BigQuery is a fully-managed, serverless data warehouse service in the Google Cloud intended for customers to manage and analyze large datasets (on the order of terabytes or petabytes). And Google Pub/Sub provides messaging between applications, which can be used for streaming analytics and data integration pipelines to ingest and distribute data. For data ingestion, customers had to write or run their own pipelines from Pub/Sub into BigQuery. They can do it directly with the new Pub/Sub subscription type.
Customers can create a new BigQuery subscription linked to a Pub/Sub topic. For this subscription, they must choose an existing BigQuery table. Furthermore, the table schema must adhere to certain compatibility requirements i.e. compatibility between the schema of the Pub/Sub topic and the BigQuery table. In a blog post, Qiqi Wu, a product manager at Google, explains the benefit of the schemas:
By taking advantage of Pub/Sub topic schemas, you have the option of writing Pub/Sub messages to BigQuery tables with compatible schemas. If the schema is not enabled for your topic, messages will be written to BigQuery as bytes or strings. After the creation of the BigQuery subscription, messages will now be directly ingested into BigQuery.
Richard Seroter, director of outbound product management at Google Cloud, wrote in a personal blog post on the BigQuery Subscription:
When I searched online, I saw various ways that people have stitched together their (cloud) messaging engines with their data warehouse. But from what I can tell, what we did here is the simplest, most-integrated way to pull that off.

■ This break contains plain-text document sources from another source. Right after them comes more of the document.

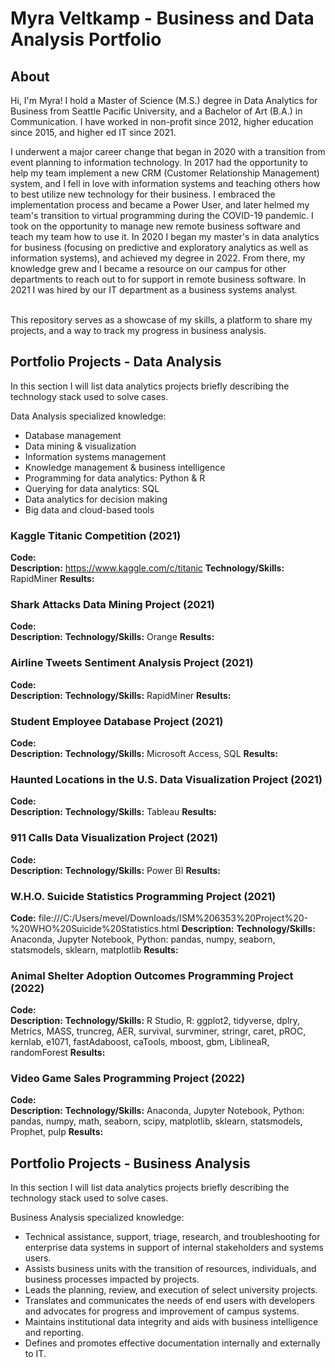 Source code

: # Myra Veltkamp - Business and Data Analysis Portfolio 

## About

Hi, I'm Myra! I hold a Master of Science (M.S.) degree in Data Analytics for Business from Seattle Pacific University, and a Bachelor of Art (B.A.) in Communication. I have worked in non-profit since 2012, higher education since 2015, and higher ed IT since 2021. 

I underwent a major career change that began in 2020 with a transition from event planning to information technology. In 2017 had the opportunity to help my team implement a new CRM (Customer Relationship Management) system, and I fell in love with information systems and teaching others how to best utilize new technology for their business. I embraced the implementation process and became a Power User, and later helmed my team's transition to virtual programming during the COVID-19 pandemic. I took on the opportunity to manage new remote business software and teach my team how to use it. In 2020 I began my master's in data analytics for business (focusing on predictive and exploratory analytics as well as information systems), and achieved my degree in 2022. From there, my knowledge grew and I became a resource on our campus for other departments to reach out to for support in remote business software. In 2021 I was hired by our IT department as a business systems analyst.

<br>
This repository serves as a showcase of my skills, a platform to share my projects, and a way to track my progress in business analysis.  
<br>

## Portfolio Projects - Data Analysis
In this section I will list data analytics projects briefly describing the technology stack used to solve cases.

Data Analysis specialized knowledge:
- Database management
- Data mining & visualization
- Information systems management
- Knowledge management & business intelligence
- Programming for data analytics: Python & R
- Querying for data analytics: SQL
- Data analytics for decision making
- Big data and cloud-based tools

### Kaggle Titanic Competition (2021)
**Code:**    
**Description:** https://www.kaggle.com/c/titanic
**Technology/Skills:** RapidMiner 
**Results:** 

### Shark Attacks Data Mining Project (2021)
**Code:**    
**Description:** 
**Technology/Skills:** Orange
**Results:** 

### Airline Tweets Sentiment Analysis Project (2021)
**Code:**    
**Description:** 
**Technology/Skills:** RapidMiner
**Results:** 

### Student Employee Database Project (2021)
**Code:**    
**Description:** 
**Technology/Skills:** Microsoft Access, SQL
**Results:** 

### Haunted Locations in the U.S. Data Visualization Project (2021)
**Code:**    
**Description:** 
**Technology/Skills:** Tableau
**Results:** 

### 911 Calls Data Visualization Project (2021)
**Code:**    
**Description:** 
**Technology/Skills:** Power BI
**Results:** 

### W.H.O. Suicide Statistics Programming Project (2021)
**Code:** file:///C:/Users/mevel/Downloads/ISM%206353%20Project%20-%20WHO%20Suicide%20Statistics.html
**Description:** 
**Technology/Skills:** Anaconda, Jupyter Notebook, Python: pandas, numpy, seaborn, statsmodels, sklearn, matplotlib
**Results:** 

### Animal Shelter Adoption Outcomes Programming Project (2022)
**Code:**    
**Description:** 
**Technology/Skills:** R Studio, R: ggplot2, tidyverse, dplry, Metrics, MASS, truncreg, AER, survival, survminer, stringr, caret, pROC, kernlab, e1071, fastAdaboost, caTools, mboost, gbm, LiblineaR, randomForest
**Results:** 

### Video Game Sales Programming Project (2022)
**Code:**    
**Description:** 
**Technology/Skills:** Anaconda, Jupyter Notebook, Python: pandas, numpy, math, seaborn, scipy, matplotlib, sklearn, statsmodels, Prophet, pulp
**Results:** 






## Portfolio Projects - Business Analysis
In this section I will list data analytics projects briefly describing the technology stack used to solve cases.

Business Analysis specialized knowledge:
- Technical assistance, support, triage, research, and troubleshooting for enterprise data systems in support of internal stakeholders and systems users.
- Assists business units with the transition of resources, individuals, and business processes impacted by projects. 
- Leads the planning, review, and execution of select university projects. 
- Translates and communicates the needs of end users with developers and advocates for progress and improvement of campus systems.
- Maintains institutional data integrity and aids with business intelligence and reporting.
- Defines and promotes effective documentation internally and externally to IT.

However, Marcin Kutan, software engineer at Allegro Group, tweeted:
It could be a #pubsub feature of the year. But without topic schema evolution the adoption will be low. Now, I have to recreate the topic and subscription on every schema change.
Note that the company recommends using Dataflow for Pub/Sub messages where sophisticated preload transformations or data processing are required before letting data into BigQuery (such as masking PII).
Lastly, the ingestion from Pub/Sub’s BigQuery subscription into BigQuery costs $50/TiB based on read (subscribe throughput) from the subscription. More details on pricing are available on the Pub/Sub pricing page.